I may have a good anti-virus scanner, but I'm thinking about dropping virus protection altogether. I haven't seen a virus alert on any computer I use in well over a year. This includes my desktop and my wife's laptop (both using Avast, which blares it's virus found messages at you), the work machines provided by my current and former employers (both using Norton corporate editions that tend to bury the notifications in log files), and other machines for which I am the de facto system administrator (close friends and family who are non-technical, most of which now run avast but at least two using Norton consumer).
I can think of several valid reasons for the lack of virus reports:
- It's is much more common now for virus protection to be run at the ISP level. There are still viruses out there, but they're caught by your service provider before they ever get to your computer.
- The process of patching the security flaws used by viruses is more streamlined, and more generic tools like firewalls prevent access to these flaws in the first place. In other words, it's much easier to keep your computer harder to infect in the first place.

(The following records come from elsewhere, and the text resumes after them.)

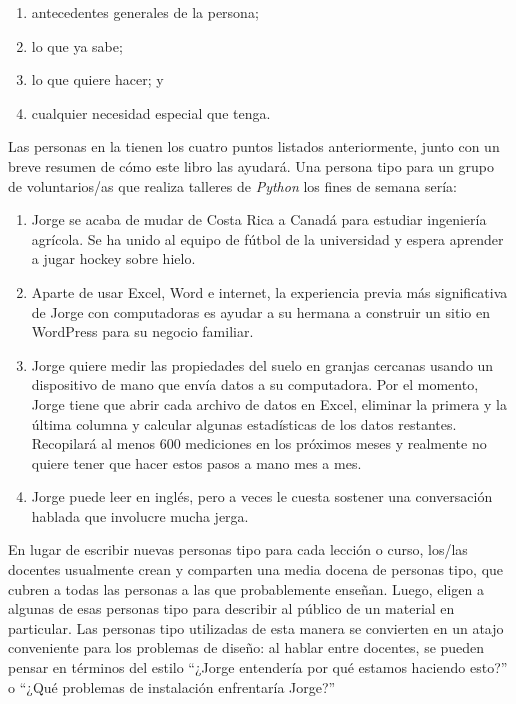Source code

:\begin{enumerate}
 
\item
antecedentes generales de la persona;
 
\item
lo que ya sabe;
 
\item
lo que quiere hacer;
y
 
\item
cualquier necesidad especial que tenga.
 
\end{enumerate}
 Las personas en la  tienen los cuatro puntos listados anteriormente,
junto con un breve resumen de cómo este libro las ayudará.
Una persona tipo para un grupo de voluntarios/as que realiza talleres de \emph{Python} los fines de semana sería:
 
\begin{enumerate}
 
\item
 Jorge se acaba de mudar de Costa Rica a Canadá para estudiar ingeniería agrícola.
Se ha unido al equipo de fútbol de la universidad
y espera aprender a jugar hockey sobre hielo.
 
\item
Aparte de usar Excel, Word e internet,
la experiencia previa más significativa de Jorge con computadoras
es ayudar a su hermana a construir un sitio en WordPress
para su negocio familiar.
 
 
\item
  Jorge quiere medir las propiedades del suelo en granjas cercanas
usando un dispositivo de mano que envía datos a su computadora.
Por el momento, Jorge tiene que abrir cada archivo de datos en Excel,
eliminar la primera y la última columna
y calcular algunas estadísticas de los datos restantes.
Recopilará al menos 600 mediciones en los próximos meses
y realmente no quiere tener que hacer estos pasos a mano mes a mes.
 
\item
Jorge puede leer en inglés,
pero a veces le cuesta sostener una conversación hablada que involucre mucha jerga.
 
\end{enumerate}
 
En lugar de escribir nuevas personas tipo para cada lección o curso,
los/las docentes usualmente crean y comparten una media docena de personas tipo,
que cubren a todas las personas a las que probablemente enseñan.
Luego, eligen a algunas de esas personas tipo para describir al público de un material en particular.
Las personas tipo utilizadas de esta manera se convierten en un atajo conveniente para los problemas de diseño:
al hablar entre docentes, 
se pueden pensar en términos del estilo
``¿Jorge entendería por qué estamos haciendo esto?''
o
``¿Qué problemas de instalación enfrentaría Jorge?''
 
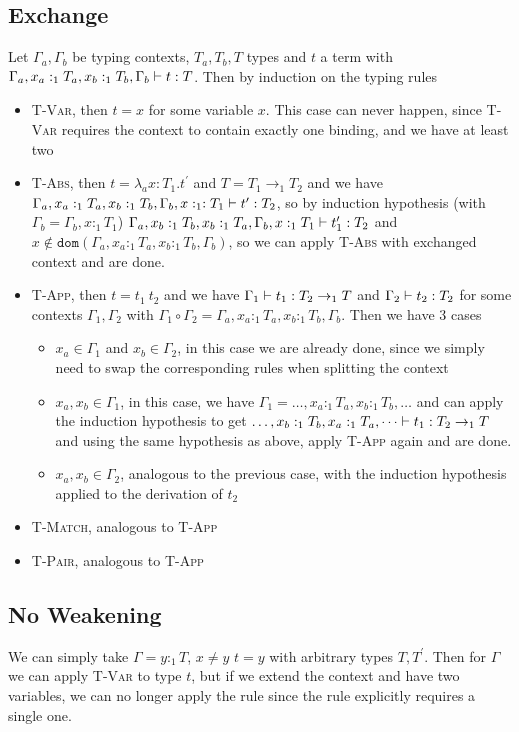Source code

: \documentclass{article}
\newcommand{\typeinf}[3]{\ensuremath#1\vdash#2:#3}
\begin{document}
\subsection{Exchange}
Let $\Gamma_a,\Gamma_b$ be typing contexts, $T_a,T_b,T$ types and $t$ a term with $\typeinf{\Gamma_a,x_a:_1T_a,x_b:_1T_b,\Gamma_b}{t}{T}$. 
Then by induction on the typing rules 
\begin{itemize}
\item \textsc{T-Var}, then $t=x$ for some variable $x$. This case can never happen, since \textsc{T-Var} requires the context to contain exactly one binding, and we have at least two 
\item \textsc{T-Abs}, then $t=\lambda_a x:T_1.t^{\prime}$ and $T=T_1\rightarrow_1 T_2$ and we have $\typeinf{\Gamma_a,x_a:_1 T_a,x_b:_1 T_b,\Gamma_b,x:_1 :T_1}{t^{\prime}}{T_2}$, so by induction hypothesis (with $\Gamma_b = \Gamma_b,x:_1T_1$) $\typeinf{\Gamma_a,x_b:_1T_b,x_b:_1T_a,\Gamma_b,x:_1T_1}{t_1^{\prime}}{T_2}$ and $x\notin \mathtt{dom}(\Gamma_a,x_a:_1T_a,x_b:_1T_b,\Gamma_b)$, so we can apply \textsc{T-Abs} with exchanged context and are done.
\item \textsc{T-App}, then $t = t_1\ t_2$ and we have $\typeinf{\Gamma_1}{t_1}{T_2\rightarrow_1 T}$ and $\typeinf{\Gamma_2}{t_2}{T_2}$ for some contexts $\Gamma_1,\Gamma_2$ with $\Gamma_1 \circ \Gamma_2 = \Gamma_a,x_a:_1T_a,x_b:_1T_b,\Gamma_b$.
Then we have 3 cases 
\begin{itemize}
\item $x_a \in \Gamma_1$ and $x_b\in\Gamma_2$, in this case we are already done, since we simply need to swap the corresponding rules when splitting the context
\item $x_a,x_b\in\Gamma_1$, in this case, we have $\Gamma_1 = \dots,x_a:_1T_a,x_b:_1T_b,\dots$ and can apply the induction hypothesis to get $\typeinf{\dots,x_b:_1T_b,x_a:_1T_a,\dots}{t_1}{T_2\rightarrow_1T}$ and using the same hypothesis as above, apply \textsc{T-App} again and are done.
\item $x_a,x_b\in\Gamma_2$, analogous to the previous case, with the induction hypothesis applied to the derivation of $t_2$
\end{itemize}
\item \textsc{T-Match}, analogous to \textsc{T-App}
\item \textsc{T-Pair}, analogous to \textsc{T-App}
\end{itemize}

\subsection{No Weakening}
We can simply take $\Gamma = y:_1T$, $x\neq y$ $t=y$ with arbitrary types $T,T^{\prime}$.
Then for $\Gamma$ we can apply \textsc{T-Var} to type $t$, but if we extend the context and have two variables, we can no longer apply the rule since the rule explicitly requires a single one.
\end{document}
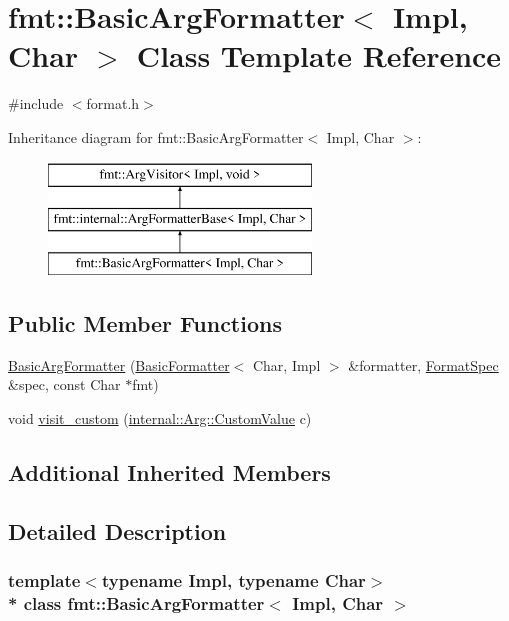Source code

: \hypertarget{classfmt_1_1BasicArgFormatter}{}\section{fmt\+:\+:Basic\+Arg\+Formatter$<$ Impl, Char $>$ Class Template Reference}
\label{classfmt_1_1BasicArgFormatter}


{\ttfamily \#include $<$format.\+h$>$}

Inheritance diagram for fmt\+:\+:Basic\+Arg\+Formatter$<$ Impl, Char $>$\+:\begin{figure}[H]
\begin{center}
\leavevmode
\includegraphics[height=3.000000cm]{classfmt_1_1BasicArgFormatter}
\end{center}
\end{figure}
\subsection*{Public Member Functions}
\begin{DoxyCompactItemize}
\item 
\hyperlink{classfmt_1_1BasicArgFormatter_a207b17b258c5e16cf61ebfc9b13211d3}{Basic\+Arg\+Formatter} (\hyperlink{classfmt_1_1BasicFormatter}{Basic\+Formatter}$<$ Char, Impl $>$ \&formatter, \hyperlink{structfmt_1_1FormatSpec}{Format\+Spec} \&spec, const Char $\ast$fmt)
\item 
void \hyperlink{classfmt_1_1BasicArgFormatter_ae0aab0f90c9c93e3513203fc84c2c4dc}{visit\+\_\+custom} (\hyperlink{structfmt_1_1internal_1_1Value_1_1CustomValue}{internal\+::\+Arg\+::\+Custom\+Value} c)
\end{DoxyCompactItemize}
\subsection*{Additional Inherited Members}


\subsection{Detailed Description}
\subsubsection*{template$<$typename Impl, typename Char$>$\\*
class fmt\+::\+Basic\+Arg\+Formatter$<$ Impl, Char $>$}

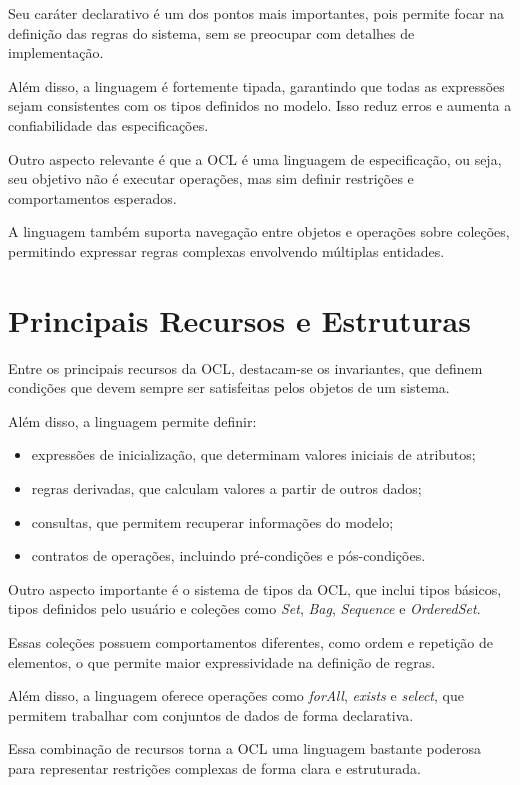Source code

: \documentclass[conference]{IEEEtran}
\begin{document}
Seu caráter declarativo é um dos pontos mais importantes, pois permite focar na definição das regras do sistema, sem se preocupar com detalhes de implementação.

Além disso, a linguagem é fortemente tipada, garantindo que todas as expressões sejam consistentes com os tipos definidos no modelo. Isso reduz erros e aumenta a confiabilidade das especificações.

Outro aspecto relevante é que a OCL é uma linguagem de especificação, ou seja, seu objetivo não é executar operações, mas sim definir restrições e comportamentos esperados.

A linguagem também suporta navegação entre objetos e operações sobre coleções, permitindo expressar regras complexas envolvendo múltiplas entidades.

\section{Principais Recursos e Estruturas}

Entre os principais recursos da OCL, destacam-se os invariantes, que definem condições que devem sempre ser satisfeitas pelos objetos de um sistema.

Além disso, a linguagem permite definir:
\begin{itemize}
\item expressões de inicialização, que determinam valores iniciais de atributos;
\item regras derivadas, que calculam valores a partir de outros dados;
\item consultas, que permitem recuperar informações do modelo;
\item contratos de operações, incluindo pré-condições e pós-condições.
\end{itemize}

Outro aspecto importante é o sistema de tipos da OCL, que inclui tipos básicos, tipos definidos pelo usuário e coleções como \textit{Set}, \textit{Bag}, \textit{Sequence} e \textit{OrderedSet}.

Essas coleções possuem comportamentos diferentes, como ordem e repetição de elementos, o que permite maior expressividade na definição de regras.

Além disso, a linguagem oferece operações como \textit{forAll}, \textit{exists} e \textit{select}, que permitem trabalhar com conjuntos de dados de forma declarativa.

Essa combinação de recursos torna a OCL uma linguagem bastante poderosa para representar restrições complexas de forma clara e estruturada.
\end{document}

- Malware is now more often written as Adware or Spyware than as a virus. For whatever reason traditional security software vendors have decided that Adware/Spyware is out of the scope of their anti-virus tools. I think it's because they just want us to buy more software from them in the form of a separate spyware scanner or more expensive bundled suite. It doesn't matter: the point is that while there is much more malware out there than there use to be, there are fewer run of the mill virus out there pointed at your machine.
- What is out there is much, much worse than it used to be. If you do happen to run afoul of a virus, there's a good chance nothing out there can stop it yet. I've read about malware that will hide on EEPROM chips on your motherboard, so even a full disk reformat won't get rid of them. If my anti-virus software can't stop or even see it, why run it?